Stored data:
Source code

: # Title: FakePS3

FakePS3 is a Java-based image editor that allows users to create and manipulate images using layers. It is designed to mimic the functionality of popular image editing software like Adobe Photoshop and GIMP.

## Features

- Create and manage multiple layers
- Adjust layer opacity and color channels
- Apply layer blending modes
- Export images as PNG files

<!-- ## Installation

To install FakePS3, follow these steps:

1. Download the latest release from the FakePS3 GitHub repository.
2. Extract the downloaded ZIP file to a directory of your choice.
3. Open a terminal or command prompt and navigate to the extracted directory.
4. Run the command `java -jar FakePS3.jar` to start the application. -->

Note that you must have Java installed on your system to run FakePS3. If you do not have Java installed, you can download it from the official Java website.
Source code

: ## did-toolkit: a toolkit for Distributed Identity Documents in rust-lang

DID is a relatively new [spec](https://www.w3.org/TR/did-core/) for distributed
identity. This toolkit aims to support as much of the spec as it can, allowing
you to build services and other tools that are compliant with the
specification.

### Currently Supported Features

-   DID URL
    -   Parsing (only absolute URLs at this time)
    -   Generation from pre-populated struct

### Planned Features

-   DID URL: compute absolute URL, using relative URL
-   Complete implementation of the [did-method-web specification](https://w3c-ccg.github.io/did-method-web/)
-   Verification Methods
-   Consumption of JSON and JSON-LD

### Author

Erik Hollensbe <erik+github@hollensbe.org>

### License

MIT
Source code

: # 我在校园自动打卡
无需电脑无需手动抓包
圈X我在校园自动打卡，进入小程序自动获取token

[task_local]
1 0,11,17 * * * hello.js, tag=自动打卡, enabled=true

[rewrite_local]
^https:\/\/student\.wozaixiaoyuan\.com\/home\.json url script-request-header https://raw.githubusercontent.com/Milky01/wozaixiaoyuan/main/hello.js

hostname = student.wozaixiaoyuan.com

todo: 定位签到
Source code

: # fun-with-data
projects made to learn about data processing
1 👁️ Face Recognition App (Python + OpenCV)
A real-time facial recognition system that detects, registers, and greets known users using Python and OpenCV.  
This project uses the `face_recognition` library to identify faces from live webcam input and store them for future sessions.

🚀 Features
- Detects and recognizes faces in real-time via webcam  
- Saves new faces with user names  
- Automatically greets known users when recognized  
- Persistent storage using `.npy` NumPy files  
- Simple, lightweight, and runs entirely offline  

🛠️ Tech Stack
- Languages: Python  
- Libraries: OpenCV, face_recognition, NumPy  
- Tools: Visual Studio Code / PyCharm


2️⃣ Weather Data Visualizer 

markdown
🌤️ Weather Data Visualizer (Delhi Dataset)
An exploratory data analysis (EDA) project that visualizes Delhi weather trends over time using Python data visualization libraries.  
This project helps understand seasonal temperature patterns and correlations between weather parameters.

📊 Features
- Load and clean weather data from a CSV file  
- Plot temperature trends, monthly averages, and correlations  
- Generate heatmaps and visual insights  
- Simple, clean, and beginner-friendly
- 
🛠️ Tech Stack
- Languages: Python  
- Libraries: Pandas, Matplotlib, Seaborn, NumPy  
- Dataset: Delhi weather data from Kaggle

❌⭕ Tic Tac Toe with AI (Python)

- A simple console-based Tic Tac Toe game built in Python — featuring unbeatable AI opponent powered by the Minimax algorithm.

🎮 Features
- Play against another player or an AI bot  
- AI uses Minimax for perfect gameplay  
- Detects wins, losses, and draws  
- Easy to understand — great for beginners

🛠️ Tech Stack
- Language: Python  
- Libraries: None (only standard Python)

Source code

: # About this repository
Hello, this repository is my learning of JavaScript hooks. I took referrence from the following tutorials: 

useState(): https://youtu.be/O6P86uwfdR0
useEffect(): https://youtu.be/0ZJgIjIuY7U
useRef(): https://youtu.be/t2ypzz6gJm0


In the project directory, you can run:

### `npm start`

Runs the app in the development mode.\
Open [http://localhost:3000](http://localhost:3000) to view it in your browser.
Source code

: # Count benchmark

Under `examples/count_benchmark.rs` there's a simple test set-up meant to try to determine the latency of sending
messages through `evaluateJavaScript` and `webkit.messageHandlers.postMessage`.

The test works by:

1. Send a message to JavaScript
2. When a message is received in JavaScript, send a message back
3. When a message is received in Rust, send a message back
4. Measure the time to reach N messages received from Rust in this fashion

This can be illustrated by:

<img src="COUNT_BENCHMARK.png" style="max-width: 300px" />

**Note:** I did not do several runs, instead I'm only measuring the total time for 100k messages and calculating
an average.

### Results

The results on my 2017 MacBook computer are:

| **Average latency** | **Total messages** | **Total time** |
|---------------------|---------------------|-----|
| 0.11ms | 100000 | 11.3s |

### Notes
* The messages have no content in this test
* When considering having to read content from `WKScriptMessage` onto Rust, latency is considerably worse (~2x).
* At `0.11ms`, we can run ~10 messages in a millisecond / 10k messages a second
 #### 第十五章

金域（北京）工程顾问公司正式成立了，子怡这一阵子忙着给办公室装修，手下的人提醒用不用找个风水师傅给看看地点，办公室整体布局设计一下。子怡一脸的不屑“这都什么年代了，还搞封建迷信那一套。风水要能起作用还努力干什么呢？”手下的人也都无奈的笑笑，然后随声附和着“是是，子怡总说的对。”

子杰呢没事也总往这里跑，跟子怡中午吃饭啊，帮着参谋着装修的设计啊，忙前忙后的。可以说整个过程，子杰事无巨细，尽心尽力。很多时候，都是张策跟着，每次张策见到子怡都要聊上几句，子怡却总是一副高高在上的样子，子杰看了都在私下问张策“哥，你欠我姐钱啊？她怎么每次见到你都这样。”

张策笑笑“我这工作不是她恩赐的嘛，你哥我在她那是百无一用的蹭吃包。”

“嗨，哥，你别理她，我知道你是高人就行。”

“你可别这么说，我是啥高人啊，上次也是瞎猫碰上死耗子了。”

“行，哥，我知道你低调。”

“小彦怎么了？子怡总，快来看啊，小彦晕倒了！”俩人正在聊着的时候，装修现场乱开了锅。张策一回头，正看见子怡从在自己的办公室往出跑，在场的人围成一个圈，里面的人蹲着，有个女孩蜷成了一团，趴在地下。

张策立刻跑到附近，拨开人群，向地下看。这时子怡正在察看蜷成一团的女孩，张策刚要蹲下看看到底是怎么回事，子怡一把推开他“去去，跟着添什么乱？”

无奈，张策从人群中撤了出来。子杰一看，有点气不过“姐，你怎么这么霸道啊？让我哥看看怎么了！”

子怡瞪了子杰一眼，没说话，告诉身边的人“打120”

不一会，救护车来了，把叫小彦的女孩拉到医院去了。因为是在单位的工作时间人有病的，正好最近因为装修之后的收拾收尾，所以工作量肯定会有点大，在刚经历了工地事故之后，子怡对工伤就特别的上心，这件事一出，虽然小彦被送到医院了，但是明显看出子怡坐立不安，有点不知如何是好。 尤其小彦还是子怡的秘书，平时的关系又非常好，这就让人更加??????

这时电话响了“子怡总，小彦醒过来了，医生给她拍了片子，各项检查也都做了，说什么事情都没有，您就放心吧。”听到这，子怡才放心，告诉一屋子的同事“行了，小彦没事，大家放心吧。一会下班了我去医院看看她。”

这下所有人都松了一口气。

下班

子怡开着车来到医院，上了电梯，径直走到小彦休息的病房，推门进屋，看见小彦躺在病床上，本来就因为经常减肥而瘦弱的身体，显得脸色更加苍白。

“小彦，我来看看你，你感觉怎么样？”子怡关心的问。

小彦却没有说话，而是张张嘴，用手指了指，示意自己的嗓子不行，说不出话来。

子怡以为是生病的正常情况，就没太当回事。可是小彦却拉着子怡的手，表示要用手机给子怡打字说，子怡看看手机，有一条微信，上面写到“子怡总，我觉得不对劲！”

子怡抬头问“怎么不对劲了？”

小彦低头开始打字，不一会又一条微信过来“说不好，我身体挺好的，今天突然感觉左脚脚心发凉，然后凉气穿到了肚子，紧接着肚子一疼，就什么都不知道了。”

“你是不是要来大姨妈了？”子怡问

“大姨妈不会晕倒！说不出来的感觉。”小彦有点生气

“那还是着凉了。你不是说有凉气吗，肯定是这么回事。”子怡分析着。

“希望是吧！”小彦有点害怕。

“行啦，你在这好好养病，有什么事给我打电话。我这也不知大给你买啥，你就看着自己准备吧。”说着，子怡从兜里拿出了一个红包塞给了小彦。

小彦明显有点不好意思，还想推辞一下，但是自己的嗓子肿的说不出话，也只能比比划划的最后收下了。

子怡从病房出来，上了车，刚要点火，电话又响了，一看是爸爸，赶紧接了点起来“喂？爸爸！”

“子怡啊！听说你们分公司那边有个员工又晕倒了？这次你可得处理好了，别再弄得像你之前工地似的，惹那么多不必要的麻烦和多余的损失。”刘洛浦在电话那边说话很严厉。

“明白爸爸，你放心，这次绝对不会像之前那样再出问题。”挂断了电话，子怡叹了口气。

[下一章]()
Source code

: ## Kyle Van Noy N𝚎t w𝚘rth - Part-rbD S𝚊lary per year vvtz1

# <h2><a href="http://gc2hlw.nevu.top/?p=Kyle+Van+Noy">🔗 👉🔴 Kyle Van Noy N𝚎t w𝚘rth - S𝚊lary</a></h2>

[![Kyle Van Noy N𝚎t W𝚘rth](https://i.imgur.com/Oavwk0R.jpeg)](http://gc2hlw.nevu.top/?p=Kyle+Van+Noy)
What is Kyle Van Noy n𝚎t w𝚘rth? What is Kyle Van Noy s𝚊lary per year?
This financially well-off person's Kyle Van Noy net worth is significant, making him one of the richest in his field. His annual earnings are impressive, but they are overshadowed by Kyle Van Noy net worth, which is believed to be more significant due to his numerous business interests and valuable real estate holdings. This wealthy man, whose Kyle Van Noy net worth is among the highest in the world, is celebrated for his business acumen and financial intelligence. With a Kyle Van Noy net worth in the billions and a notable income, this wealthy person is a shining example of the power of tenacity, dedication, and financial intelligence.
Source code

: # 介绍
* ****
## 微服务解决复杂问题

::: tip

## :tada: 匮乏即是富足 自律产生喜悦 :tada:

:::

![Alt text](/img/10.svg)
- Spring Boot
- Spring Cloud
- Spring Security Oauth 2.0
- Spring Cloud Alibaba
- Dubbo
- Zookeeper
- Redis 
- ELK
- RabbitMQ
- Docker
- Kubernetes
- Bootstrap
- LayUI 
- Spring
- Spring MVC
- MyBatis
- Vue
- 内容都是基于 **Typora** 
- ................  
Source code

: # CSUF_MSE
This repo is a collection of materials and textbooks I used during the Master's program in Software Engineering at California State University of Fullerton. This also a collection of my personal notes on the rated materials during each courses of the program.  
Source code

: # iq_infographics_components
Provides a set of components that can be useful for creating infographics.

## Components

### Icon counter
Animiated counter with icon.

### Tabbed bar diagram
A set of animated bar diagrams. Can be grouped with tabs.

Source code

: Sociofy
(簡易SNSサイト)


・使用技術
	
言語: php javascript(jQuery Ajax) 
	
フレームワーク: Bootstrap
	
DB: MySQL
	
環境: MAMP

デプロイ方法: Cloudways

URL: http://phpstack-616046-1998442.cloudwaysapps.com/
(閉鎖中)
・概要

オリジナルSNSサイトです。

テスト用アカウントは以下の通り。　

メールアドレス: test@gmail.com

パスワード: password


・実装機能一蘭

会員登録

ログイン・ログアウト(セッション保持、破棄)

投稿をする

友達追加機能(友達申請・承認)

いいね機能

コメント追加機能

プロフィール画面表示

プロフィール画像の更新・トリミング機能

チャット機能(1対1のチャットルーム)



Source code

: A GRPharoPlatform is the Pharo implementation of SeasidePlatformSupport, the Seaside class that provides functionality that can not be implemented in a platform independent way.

PROBLEM DESCRIPTION: Look at the records above. Copy every line where the string "toolkit" occurs.

RESULT:
: ## did-toolkit: a toolkit for Distributed Identity Documents in rust-lang
identity. This toolkit aims to support as much of the spec as it can, allowing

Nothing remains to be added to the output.